目を凝らしても解決しない理由
経理部門は長年、常識的なレビューに頼ってきた。領収書はそれらしく見えるか。日付は妥当か。合計は明細と一致しているか。このアプローチは、合成文書が真正性を示す視覚的手がかりを模倣するようになると、機能しにくくなる。「本物に見えるかどうかというテストは、ほぼ終わった」とバーマは言う。
AppZenは、偽の飲食店レシートについて、スキャナーの透かしと手書き署名を偽造して加え、より信頼できるように見せたケースを挙げた。狙いは、領収書をいったん署名された文書のように見せ、人気の文書スキャンアプリでスキャンされたかのように装うことだったとみられる。別のケースでは、偽文書がAT&TとXfinityの請求書として捏造されていた。これは問題が、単発の経費申請から、携帯電話やインターネット料金のような毎月の継続課金へと広がっていることを示唆する。
デジタルな来歴情報(プロベナンス)は助けになるが、万能薬ではない。OpenAIは、自社ツールで作成された画像に、画像の出所や生成方法を記録するメタデータを埋め込んでいる。AppZenのいくつかのケースでは、このデジタル記録が、文書がAIで生成されたことの明確な証拠を調査担当者に提供した。しかしメタデータは、ファイルが編集・圧縮されたり、メタデータを除去するソフトウェアで処理されたりすると消えることがある。

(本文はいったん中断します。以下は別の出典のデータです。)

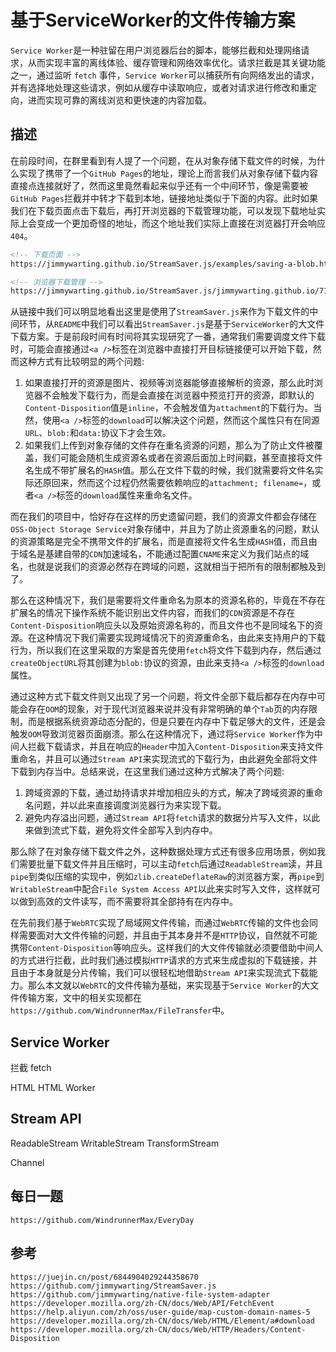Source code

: # 基于ServiceWorker的文件传输方案
`Service Worker`是一种驻留在用户浏览器后台的脚本，能够拦截和处理网络请求，从而实现丰富的离线体验、缓存管理和网络效率优化。请求拦截是其关键功能之一，通过监听 `fetch` 事件，`Service Worker`可以捕获所有向网络发出的请求，并有选择地处理这些请求，例如从缓存中读取响应，或者对请求进行修改和重定向，进而实现可靠的离线浏览和更快速的内容加载。

## 描述
在前段时间，在群里看到有人提了一个问题，在从对象存储下载文件的时候，为什么实现了携带了一个`GitHub Pages`的地址，理论上而言我们从对象存储下载内容直接点连接就好了，然而这里竟然看起来似乎还有一个中间环节，像是需要被`GitHub Pages`拦截并中转才下载到本地，链接地址类似于下面的内容。此时如果我们在下载页面点击下载后，再打开浏览器的下载管理功能，可以发现下载地址实际上会变成一个更加奇怪的地址，而这个地址我们实际上直接在浏览器打开会响应`404`。

```html
<!-- 下载页面 -->
https://jimmywarting.github.io/StreamSaver.js/examples/saving-a-blob.html

<!-- 浏览器下载管理 -->
https://jimmywarting.github.io/StreamSaver.js/jimmywarting.github.io/712864/sample.txt
```

从链接中我们可以明显地看出这里是使用了`StreamSaver.js`来作为下载文件的中间环节，从`README`中我们可以看出`StreamSaver.js`是基于`ServiceWorker`的大文件下载方案。于是前段时间有时间将其实现研究了一番，通常我们需要调度文件下载时，可能会直接通过`<a />`标签在浏览器中直接打开目标链接便可以开始下载，然而这种方式有比较明显的两个问题: 

1. 如果直接打开的资源是图片、视频等浏览器能够直接解析的资源，那么此时浏览器不会触发下载行为，而是会直接在浏览器中预览打开的资源，即默认的`Content-Disposition`值是`inline`，不会触发值为`attachment`的下载行为。当然，使用`<a />`标签的`download`可以解决这个问题，然而这个属性只有在同源`URL`、`blob:`和`data:`协议下才会生效。
2. 如果我们上传到对象存储的文件存在重名资源的问题，那么为了防止文件被覆盖，我们可能会随机生成资源名或者在资源后面加上时间戳，甚至直接将文件名生成不带扩展名的`HASH`值。那么在文件下载的时候，我们就需要将文件名实际还原回来，然而这个过程仍然需要依赖响应的`attachment; filename=`，或者`<a />`标签的`download`属性来重命名文件。

而在我们的项目中，恰好存在这样的历史遗留问题，我们的资源文件都会存储在`OSS-Object Storage Service`对象存储中，并且为了防止资源重名的问题，默认的资源策略是完全不携带文件的扩展名，而是直接将文件名生成`HASH`值，而且由于域名是基建自带的`CDN`加速域名，不能通过配置`CNAME`来定义为我们站点的域名，也就是说我们的资源必然存在跨域的问题，这就相当于把所有的限制都触及到了。

那么在这种情况下，我们是需要将文件重命名为原本的资源名称的，毕竟在不存在扩展名的情况下操作系统不能识别出文件内容，而我们的`CDN`资源是不存在`Content-Disposition`响应头以及原始资源名称的，而且文件也不是同域名下的资源。在这种情况下我们需要实现跨域情况下的资源重命名，由此来支持用户的下载行为，所以我们在这里采取的方案是首先使用`fetch`将文件下载到内存，然后通过`createObjectURL`将其创建为`blob:`协议的资源，由此来支持`<a />`标签的`download`属性。

通过这种方式下载文件则又出现了另一个问题，将文件全部下载后都存在内存中可能会存在`OOM`的现象，对于现代浏览器来说并没有非常明确的单个`Tab`页的内存限制，而是根据系统资源动态分配的，但是只要在内存中下载足够大的文件，还是会触发`OOM`导致浏览器页面崩溃。那么在这种情况下，通过将`Service Worker`作为中间人拦截下载请求，并且在响应的`Header`中加入`Content-Disposition`来支持文件重命名，并且可以通过`Stream API`来实现流式的下载行为，由此避免全部将文件下载到内存当中。总结来说，在这里我们通过这种方式解决了两个问题: 

1. 跨域资源的下载，通过劫持请求并增加相应头的方式，解决了跨域资源的重命名问题，并以此来直接调度浏览器行为来实现下载。
2. 避免内存溢出问题，通过`Stream API`将`fetch`请求的数据分片写入文件，以此来做到流式下载，避免将文件全部写入到内存中。

那么除了在对象存储下载文件之外，这种数据处理方式还有很多应用场景，例如我们需要批量下载文件并且压缩时，可以主动`fetch`后通过`ReadableStream`读，并且`pipe`到类似压缩的实现中，例如`zlib.createDeflateRaw`的浏览器方案，再`pipe`到`WritableStream`中配合`File System Access API`以此来实时写入文件，这样就可以做到高效的文件读写，而不需要将其全部持有在内存中。

在先前我们基于`WebRTC`实现了局域网文件传输，而通过`WebRTC`传输的文件也会同样需要面对大文件传输的问题，并且由于其本身并不是`HTTP`协议，自然就不可能携带`Content-Disposition`等响应头。这样我们的大文件传输就必须要借助中间人的方式进行拦截，此时我们通过模拟`HTTP`请求的方式来生成虚拟的下载链接，并且由于本身就是分片传输，我们可以很轻松地借助`Stream API`来实现流式下载能力。那么本文就以`WebRTC`的文件传输为基础，来实现基于`Service Worker`的大文件传输方案，文中的相关实现都在`https://github.com/WindrunnerMax/FileTransfer`中。

## Service Worker

拦截 fetch

HTML HTML Worker

## Stream API
ReadableStream WritableStream TransformStream

Channel


## 每日一题

```
https://github.com/WindrunnerMax/EveryDay
```

## 参考

```
https://juejin.cn/post/6844904029244358670
https://github.com/jimmywarting/StreamSaver.js
https://github.com/jimmywarting/native-file-system-adapter
https://developer.mozilla.org/zh-CN/docs/Web/API/FetchEvent
https://help.aliyun.com/zh/oss/user-guide/map-custom-domain-names-5
https://developer.mozilla.org/zh-CN/docs/Web/HTML/Element/a#download
https://developer.mozilla.org/zh-CN/docs/Web/HTTP/Headers/Content-Disposition
```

最近の領収書フォレンジック(科学捜査)に関する研究では、人がAI生成領収書の視覚的な欠陥を見抜ける場合もあることが示された。しかし、最も強い警戒サインの多くは視覚的なものではない。不一致な項目、合計の不備、誤った税額、その他の計算ミスといった形で現れる。鍵となる手がかりは、画像ではなく数字にあるのかもしれない。
不正に対するより良い統制の構築
企業にとっての第1の教訓は、文書をレビューするだけではもはや不十分だという点である。企業は、画像の背後にある取引そのものを検証する必要がある。すなわち、領収書をカードの記録、加盟店情報、出張の詳細、従業員の過去の申請パターンと照合することだ。
第2に、企業は自動承認の閾値を見直すべきである。スピードは重要だが、閾値は悪用のための予測可能な抜け道もつくる。少額申請が自動的に承認される場合でも、企業はサンプリングを行い、不正の手口が現れるのに応じてレビュー規則を更新すべきだ。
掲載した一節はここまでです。